**Record extracts:**
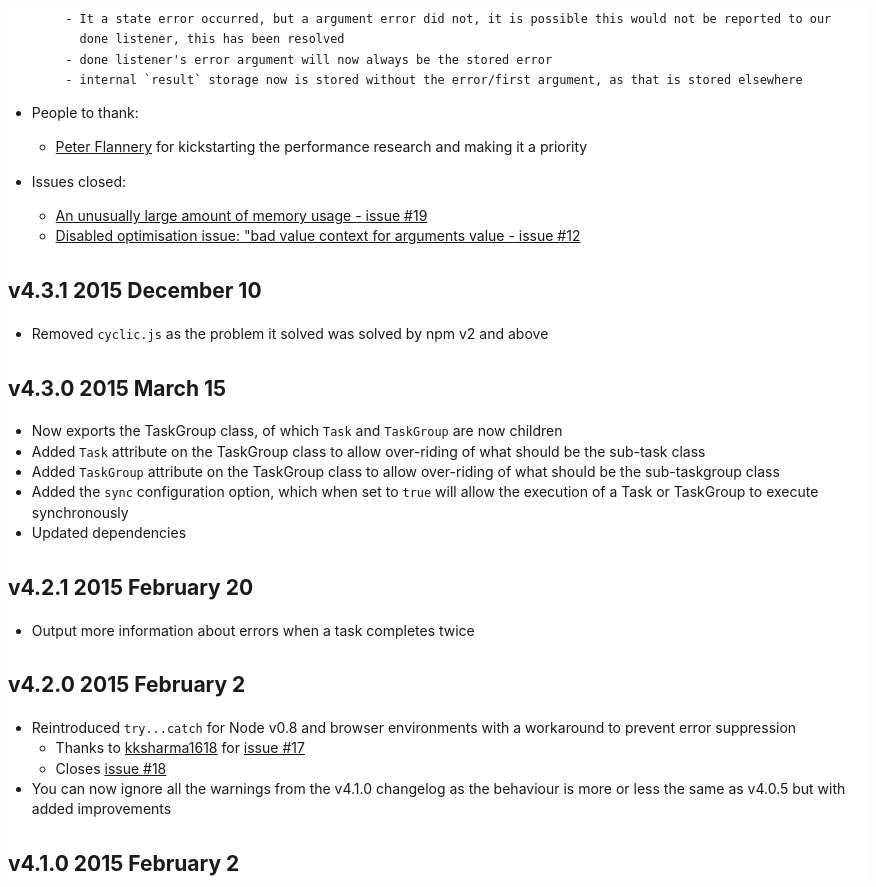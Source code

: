             - It a state error occurred, but a argument error did not, it is possible this would not be reported to our
              done listener, this has been resolved
            - done listener's error argument will now always be the stored error
            - internal `result` storage now is stored without the error/first argument, as that is stored elsewhere

- People to thank:

    - [Peter Flannery](https://github.com/pflannery) for kickstarting the performance research and making it a priority

- Issues closed:
    - [An unusually large amount of memory usage - issue #19](https://github.com/bevry/taskgroup/issues/19)
    - [Disabled optimisation issue: "bad value context for arguments value - issue #12](https://github.com/bevry/taskgroup/issues/12)

## v4.3.1 2015 December 10

- Removed `cyclic.js` as the problem it solved was solved by npm v2 and above

## v4.3.0 2015 March 15

- Now exports the TaskGroup class, of which `Task` and `TaskGroup` are now children
- Added `Task` attribute on the TaskGroup class to allow over-riding of what should be the sub-task class
- Added `TaskGroup` attribute on the TaskGroup class to allow over-riding of what should be the sub-taskgroup class
- Added the `sync` configuration option, which when set to `true` will allow the execution of a Task or TaskGroup to
  execute synchronously
- Updated dependencies

## v4.2.1 2015 February 20

- Output more information about errors when a task completes twice

## v4.2.0 2015 February 2

- Reintroduced `try...catch` for Node v0.8 and browser environments with a workaround to prevent error suppression
    - Thanks to [kksharma1618](https://github.com/kksharma1618)
      for [issue #17](https://github.com/bevry/taskgroup/issues/17)
    - Closes [issue #18](https://github.com/bevry/taskgroup/issues/17)
- You can now ignore all the warnings from the v4.1.0 changelog as the behaviour is more or less the same as v4.0.5 but
  with added improvements

## v4.1.0 2015 February 2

**Brief:**
Retype each line of the data exactly, beginning with the first; include the line containing "- Closes [issue" and stop there, skipping every picture.

**Solved exercise:**
Source code

:             - It a state error occurred, but a argument error did not, it is possible this would not be reported to our
              done listener, this has been resolved
            - done listener's error argument will now always be the stored error
            - internal `result` storage now is stored without the error/first argument, as that is stored elsewhere

- People to thank:

    - [Peter Flannery](https://github.com/pflannery) for kickstarting the performance research and making it a priority

- Issues closed:
    - [An unusually large amount of memory usage - issue #19](https://github.com/bevry/taskgroup/issues/19)
    - [Disabled optimisation issue: "bad value context for arguments value - issue #12](https://github.com/bevry/taskgroup/issues/12)

## v4.3.1 2015 December 10

- Removed `cyclic.js` as the problem it solved was solved by npm v2 and above

## v4.3.0 2015 March 15

- Now exports the TaskGroup class, of which `Task` and `TaskGroup` are now children
- Added `Task` attribute on the TaskGroup class to allow over-riding of what should be the sub-task class
- Added `TaskGroup` attribute on the TaskGroup class to allow over-riding of what should be the sub-taskgroup class
- Added the `sync` configuration option, which when set to `true` will allow the execution of a Task or TaskGroup to
  execute synchronously
- Updated dependencies

## v4.2.1 2015 February 20

- Output more information about errors when a task completes twice

## v4.2.0 2015 February 2

- Reintroduced `try...catch` for Node v0.8 and browser environments with a workaround to prevent error suppression
    - Thanks to [kksharma1618](https://github.com/kksharma1618)
      for [issue #17](https://github.com/bevry/taskgroup/issues/17)
    - Closes [issue #18](https://github.com/bevry/taskgroup/issues/17)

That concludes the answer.